ICANN: Internet addresses to extend into non-Latin scripts
- Source: Global Times
- [23:25 October 26 2009]
- Comments
The Internet is set for perhaps its biggest technical change ever, as a new multilingual address system will be approved this week, the global regulatory body said on Monday.
The Internet Corporation for Assigned Names and Numbers (ICANN) said it would declare an end to the exclusive use of Latin characters for website addresses Friday – the final day of its six-day conference in Seoul.
"This is the biggest change technically to the Internet since it was invented 40 years ago," Peter Dengate Thrush, chairman of the ICANN board in charge of reviewing the change, said at a press conference.

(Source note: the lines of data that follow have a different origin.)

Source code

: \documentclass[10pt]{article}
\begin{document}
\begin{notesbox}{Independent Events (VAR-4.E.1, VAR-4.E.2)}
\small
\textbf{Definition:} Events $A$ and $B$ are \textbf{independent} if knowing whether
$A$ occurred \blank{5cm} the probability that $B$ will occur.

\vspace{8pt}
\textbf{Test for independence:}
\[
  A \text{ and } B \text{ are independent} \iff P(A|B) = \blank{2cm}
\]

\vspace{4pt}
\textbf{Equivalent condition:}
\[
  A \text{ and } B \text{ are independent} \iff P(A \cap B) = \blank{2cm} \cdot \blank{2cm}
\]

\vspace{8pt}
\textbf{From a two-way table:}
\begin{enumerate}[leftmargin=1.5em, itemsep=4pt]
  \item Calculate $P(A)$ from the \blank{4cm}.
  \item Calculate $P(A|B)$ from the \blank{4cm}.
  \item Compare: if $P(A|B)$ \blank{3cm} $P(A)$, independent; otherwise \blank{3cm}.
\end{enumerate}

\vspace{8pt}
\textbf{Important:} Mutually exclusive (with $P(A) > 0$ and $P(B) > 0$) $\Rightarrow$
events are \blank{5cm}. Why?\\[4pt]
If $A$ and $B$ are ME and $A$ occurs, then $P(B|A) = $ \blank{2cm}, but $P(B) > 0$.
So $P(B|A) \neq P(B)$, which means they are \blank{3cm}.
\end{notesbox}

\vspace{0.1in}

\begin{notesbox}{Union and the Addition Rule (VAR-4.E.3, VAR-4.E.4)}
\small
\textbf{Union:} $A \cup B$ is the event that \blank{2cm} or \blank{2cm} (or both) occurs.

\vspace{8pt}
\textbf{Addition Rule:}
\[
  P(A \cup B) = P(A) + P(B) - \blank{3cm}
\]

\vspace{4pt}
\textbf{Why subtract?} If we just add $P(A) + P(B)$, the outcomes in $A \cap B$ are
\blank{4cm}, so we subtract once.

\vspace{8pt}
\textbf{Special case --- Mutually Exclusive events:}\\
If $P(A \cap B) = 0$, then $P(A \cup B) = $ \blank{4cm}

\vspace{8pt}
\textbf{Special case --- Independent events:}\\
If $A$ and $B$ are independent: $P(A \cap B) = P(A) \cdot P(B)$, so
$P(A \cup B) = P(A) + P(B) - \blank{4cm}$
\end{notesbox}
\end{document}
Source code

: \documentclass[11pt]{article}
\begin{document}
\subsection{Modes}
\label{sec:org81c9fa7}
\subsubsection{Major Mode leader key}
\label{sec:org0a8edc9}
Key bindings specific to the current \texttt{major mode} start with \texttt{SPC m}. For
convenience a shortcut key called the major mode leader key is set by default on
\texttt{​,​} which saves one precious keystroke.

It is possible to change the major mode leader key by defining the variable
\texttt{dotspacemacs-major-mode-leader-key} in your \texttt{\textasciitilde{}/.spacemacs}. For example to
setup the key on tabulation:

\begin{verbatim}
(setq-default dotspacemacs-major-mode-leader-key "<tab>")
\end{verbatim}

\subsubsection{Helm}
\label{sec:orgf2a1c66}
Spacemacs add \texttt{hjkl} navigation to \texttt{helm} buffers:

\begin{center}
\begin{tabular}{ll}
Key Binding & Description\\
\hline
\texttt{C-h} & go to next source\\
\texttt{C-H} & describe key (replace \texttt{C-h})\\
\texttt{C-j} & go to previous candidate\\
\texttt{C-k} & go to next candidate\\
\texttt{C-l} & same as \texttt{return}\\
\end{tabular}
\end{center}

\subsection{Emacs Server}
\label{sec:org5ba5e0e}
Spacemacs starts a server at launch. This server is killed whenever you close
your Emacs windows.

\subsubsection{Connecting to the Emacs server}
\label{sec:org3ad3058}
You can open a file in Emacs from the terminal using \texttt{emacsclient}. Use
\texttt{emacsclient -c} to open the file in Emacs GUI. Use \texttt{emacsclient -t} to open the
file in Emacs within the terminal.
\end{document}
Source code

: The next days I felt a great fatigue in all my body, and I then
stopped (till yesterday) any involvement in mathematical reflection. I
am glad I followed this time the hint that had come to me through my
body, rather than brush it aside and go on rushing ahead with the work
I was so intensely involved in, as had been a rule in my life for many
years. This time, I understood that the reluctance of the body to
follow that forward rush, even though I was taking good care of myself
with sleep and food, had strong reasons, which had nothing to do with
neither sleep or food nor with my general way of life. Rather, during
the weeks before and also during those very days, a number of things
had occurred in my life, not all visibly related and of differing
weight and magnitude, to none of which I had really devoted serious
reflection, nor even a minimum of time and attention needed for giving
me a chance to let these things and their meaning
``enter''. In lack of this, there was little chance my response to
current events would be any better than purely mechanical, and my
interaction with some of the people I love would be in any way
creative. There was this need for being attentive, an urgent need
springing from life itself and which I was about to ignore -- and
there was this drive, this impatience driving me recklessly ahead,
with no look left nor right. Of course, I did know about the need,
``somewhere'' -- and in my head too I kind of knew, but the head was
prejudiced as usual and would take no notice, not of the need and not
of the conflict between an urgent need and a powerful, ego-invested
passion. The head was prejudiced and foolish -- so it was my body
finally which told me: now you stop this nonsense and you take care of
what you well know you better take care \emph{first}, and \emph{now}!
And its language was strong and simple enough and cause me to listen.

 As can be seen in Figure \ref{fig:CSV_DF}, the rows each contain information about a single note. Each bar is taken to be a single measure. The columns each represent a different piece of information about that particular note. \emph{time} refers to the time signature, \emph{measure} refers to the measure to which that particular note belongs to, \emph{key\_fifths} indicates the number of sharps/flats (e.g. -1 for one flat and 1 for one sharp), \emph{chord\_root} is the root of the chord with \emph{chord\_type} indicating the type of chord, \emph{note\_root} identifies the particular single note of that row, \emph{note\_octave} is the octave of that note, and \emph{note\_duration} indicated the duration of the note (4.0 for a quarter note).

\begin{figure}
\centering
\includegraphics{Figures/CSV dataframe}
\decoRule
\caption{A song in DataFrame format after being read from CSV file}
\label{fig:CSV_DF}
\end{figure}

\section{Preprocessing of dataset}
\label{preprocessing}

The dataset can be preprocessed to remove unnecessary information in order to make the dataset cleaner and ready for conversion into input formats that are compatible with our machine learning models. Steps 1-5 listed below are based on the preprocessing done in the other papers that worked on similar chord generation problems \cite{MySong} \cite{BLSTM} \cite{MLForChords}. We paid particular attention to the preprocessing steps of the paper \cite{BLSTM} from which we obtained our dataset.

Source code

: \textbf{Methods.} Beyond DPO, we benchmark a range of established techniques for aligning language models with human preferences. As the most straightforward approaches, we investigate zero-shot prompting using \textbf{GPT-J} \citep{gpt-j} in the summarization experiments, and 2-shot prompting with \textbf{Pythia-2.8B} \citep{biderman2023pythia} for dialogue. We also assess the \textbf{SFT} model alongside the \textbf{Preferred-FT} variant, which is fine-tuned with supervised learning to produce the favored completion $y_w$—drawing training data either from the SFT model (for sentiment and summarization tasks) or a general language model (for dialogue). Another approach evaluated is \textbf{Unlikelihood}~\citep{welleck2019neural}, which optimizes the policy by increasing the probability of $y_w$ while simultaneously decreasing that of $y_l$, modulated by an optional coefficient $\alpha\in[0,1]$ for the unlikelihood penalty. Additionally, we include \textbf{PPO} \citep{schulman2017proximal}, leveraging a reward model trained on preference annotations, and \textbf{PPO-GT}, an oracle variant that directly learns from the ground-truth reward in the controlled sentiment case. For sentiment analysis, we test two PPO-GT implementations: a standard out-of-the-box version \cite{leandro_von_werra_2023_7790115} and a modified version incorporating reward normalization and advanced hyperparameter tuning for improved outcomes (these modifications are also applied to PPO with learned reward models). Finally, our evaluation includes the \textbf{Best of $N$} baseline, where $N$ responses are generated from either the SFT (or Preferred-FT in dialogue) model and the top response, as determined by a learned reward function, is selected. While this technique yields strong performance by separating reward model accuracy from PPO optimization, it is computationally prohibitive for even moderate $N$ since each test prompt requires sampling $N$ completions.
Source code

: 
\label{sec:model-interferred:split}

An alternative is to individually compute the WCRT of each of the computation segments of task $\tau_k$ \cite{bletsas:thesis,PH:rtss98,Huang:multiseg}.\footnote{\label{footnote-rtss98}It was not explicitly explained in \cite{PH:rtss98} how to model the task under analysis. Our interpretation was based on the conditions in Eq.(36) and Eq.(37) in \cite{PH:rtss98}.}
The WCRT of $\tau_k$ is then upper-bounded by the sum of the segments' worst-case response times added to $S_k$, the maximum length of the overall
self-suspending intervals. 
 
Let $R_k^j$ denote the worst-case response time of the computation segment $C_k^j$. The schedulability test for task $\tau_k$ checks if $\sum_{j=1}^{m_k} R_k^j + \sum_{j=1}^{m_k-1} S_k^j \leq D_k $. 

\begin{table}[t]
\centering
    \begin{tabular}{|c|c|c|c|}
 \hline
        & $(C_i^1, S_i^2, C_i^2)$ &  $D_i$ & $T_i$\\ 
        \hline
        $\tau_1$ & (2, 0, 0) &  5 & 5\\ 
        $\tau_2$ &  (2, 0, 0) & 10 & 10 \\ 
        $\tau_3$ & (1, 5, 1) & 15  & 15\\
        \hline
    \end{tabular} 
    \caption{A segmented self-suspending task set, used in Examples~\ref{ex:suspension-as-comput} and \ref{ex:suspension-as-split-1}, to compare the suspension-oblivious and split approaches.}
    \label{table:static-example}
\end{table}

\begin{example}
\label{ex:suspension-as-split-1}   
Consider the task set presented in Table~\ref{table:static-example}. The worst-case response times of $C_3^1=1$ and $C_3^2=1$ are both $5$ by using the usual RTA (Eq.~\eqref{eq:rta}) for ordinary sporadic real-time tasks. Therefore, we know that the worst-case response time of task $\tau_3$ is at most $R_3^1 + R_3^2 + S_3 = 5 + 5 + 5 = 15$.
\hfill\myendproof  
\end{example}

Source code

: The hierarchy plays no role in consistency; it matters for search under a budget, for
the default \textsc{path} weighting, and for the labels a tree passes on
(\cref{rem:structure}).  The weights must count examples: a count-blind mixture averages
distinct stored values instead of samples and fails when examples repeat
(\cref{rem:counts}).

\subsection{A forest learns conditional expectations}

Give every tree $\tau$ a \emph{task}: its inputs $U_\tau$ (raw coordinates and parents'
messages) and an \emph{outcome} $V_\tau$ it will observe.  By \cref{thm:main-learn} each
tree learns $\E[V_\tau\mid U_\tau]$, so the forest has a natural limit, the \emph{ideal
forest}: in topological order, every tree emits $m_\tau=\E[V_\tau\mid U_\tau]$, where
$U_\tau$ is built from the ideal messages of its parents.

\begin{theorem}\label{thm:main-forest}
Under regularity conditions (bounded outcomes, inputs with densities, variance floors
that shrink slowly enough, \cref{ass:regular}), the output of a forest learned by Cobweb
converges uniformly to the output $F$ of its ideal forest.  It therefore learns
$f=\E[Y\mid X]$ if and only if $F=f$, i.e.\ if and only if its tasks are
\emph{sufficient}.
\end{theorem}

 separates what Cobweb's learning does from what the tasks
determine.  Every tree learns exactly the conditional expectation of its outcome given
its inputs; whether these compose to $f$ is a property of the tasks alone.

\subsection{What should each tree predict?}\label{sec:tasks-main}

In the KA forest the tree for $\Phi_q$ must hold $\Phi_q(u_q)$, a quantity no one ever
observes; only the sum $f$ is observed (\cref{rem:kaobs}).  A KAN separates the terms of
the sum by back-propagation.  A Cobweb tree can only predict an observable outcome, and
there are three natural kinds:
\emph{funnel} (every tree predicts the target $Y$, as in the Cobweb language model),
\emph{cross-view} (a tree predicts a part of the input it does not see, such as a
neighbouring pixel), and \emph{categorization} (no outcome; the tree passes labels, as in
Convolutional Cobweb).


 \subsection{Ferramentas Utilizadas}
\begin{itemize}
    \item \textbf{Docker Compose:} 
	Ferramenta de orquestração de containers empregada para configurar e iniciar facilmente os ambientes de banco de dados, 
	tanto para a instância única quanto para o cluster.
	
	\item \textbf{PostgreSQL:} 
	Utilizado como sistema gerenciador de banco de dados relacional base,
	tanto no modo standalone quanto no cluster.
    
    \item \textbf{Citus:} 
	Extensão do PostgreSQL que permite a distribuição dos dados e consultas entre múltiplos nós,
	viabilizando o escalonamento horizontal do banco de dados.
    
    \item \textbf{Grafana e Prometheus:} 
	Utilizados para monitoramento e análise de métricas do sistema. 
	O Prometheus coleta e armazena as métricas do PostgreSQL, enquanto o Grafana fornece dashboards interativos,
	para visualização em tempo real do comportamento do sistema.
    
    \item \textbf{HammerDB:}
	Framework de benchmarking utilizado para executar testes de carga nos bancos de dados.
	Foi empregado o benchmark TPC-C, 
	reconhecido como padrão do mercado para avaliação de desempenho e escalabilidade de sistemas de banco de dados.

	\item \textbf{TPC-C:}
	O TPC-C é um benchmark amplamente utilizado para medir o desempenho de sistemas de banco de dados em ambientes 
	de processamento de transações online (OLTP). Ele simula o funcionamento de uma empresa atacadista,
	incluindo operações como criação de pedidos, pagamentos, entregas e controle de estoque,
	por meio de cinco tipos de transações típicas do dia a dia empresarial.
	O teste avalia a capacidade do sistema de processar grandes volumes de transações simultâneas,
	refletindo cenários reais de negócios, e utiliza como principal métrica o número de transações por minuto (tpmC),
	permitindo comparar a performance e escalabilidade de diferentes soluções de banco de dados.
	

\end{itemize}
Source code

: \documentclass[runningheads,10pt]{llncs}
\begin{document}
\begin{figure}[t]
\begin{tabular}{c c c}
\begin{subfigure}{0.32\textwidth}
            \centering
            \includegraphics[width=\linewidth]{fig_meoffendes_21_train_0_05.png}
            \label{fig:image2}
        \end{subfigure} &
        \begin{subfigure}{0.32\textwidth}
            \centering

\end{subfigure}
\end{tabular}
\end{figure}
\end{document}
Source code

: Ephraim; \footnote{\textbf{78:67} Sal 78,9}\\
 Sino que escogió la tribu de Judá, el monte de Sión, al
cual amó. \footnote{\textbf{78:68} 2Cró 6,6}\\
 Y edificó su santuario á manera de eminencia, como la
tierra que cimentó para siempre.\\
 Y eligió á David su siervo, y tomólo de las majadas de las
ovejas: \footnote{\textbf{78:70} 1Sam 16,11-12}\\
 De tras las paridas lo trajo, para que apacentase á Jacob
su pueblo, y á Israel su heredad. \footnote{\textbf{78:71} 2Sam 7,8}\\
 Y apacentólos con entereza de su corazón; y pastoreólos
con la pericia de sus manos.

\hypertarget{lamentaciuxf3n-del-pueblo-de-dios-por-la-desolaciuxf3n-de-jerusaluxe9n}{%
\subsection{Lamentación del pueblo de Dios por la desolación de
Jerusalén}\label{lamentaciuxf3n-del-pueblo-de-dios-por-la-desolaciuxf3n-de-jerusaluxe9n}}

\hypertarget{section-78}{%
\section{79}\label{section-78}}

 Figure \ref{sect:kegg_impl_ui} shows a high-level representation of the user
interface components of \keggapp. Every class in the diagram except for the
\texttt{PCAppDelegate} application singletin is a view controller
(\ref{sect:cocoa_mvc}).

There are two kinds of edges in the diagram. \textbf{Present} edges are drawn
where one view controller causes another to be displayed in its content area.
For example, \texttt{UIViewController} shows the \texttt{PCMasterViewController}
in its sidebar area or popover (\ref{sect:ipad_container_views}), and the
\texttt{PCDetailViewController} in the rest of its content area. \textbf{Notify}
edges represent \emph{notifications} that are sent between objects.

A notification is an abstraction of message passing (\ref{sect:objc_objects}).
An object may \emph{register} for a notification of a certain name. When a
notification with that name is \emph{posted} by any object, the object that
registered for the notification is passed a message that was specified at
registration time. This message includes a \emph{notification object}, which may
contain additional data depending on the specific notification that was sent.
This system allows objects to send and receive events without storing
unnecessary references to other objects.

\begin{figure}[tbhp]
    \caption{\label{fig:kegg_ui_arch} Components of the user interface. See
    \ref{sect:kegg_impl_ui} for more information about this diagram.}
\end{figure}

When the change comes into force, it will be possible to use characters from other languages – such as Chinese, Arabic, Korean and Japanese – for a full Internet address, instead of for just part of an address now.
ICANN President Rod Beckstrom said the change – designed to serve the growing number of non-English-speaking Internet users – will come into force in the middle of 2010. ICANN aims to receive applications next month.
"Of the 1.6 billion Internet users today worldwide, more than half use languages that have scripts that are not Latin-based," Beckstrom said. "So this change is very much necessary for not only half the world's Internet users today but more than half, probably, of the future users as the Internet continues to spread."
He said Internet addresses would no longer use limited "generic top-level domains" such as .com or .org, and instead use more flexible "Internationalized Domain Names" such as .post or .bank.
Beckstrom said the change would allow Internet users to type fewer keystrokes to access a website and "save roughly 60 to 100 billion human keystrokes a day" globally by getting rid of the last four or six keystrokes at the address' end.
ICANN, formed in 1998 by the US government, was recently given more autonomy after Washington relaxed its control over the Internet operation.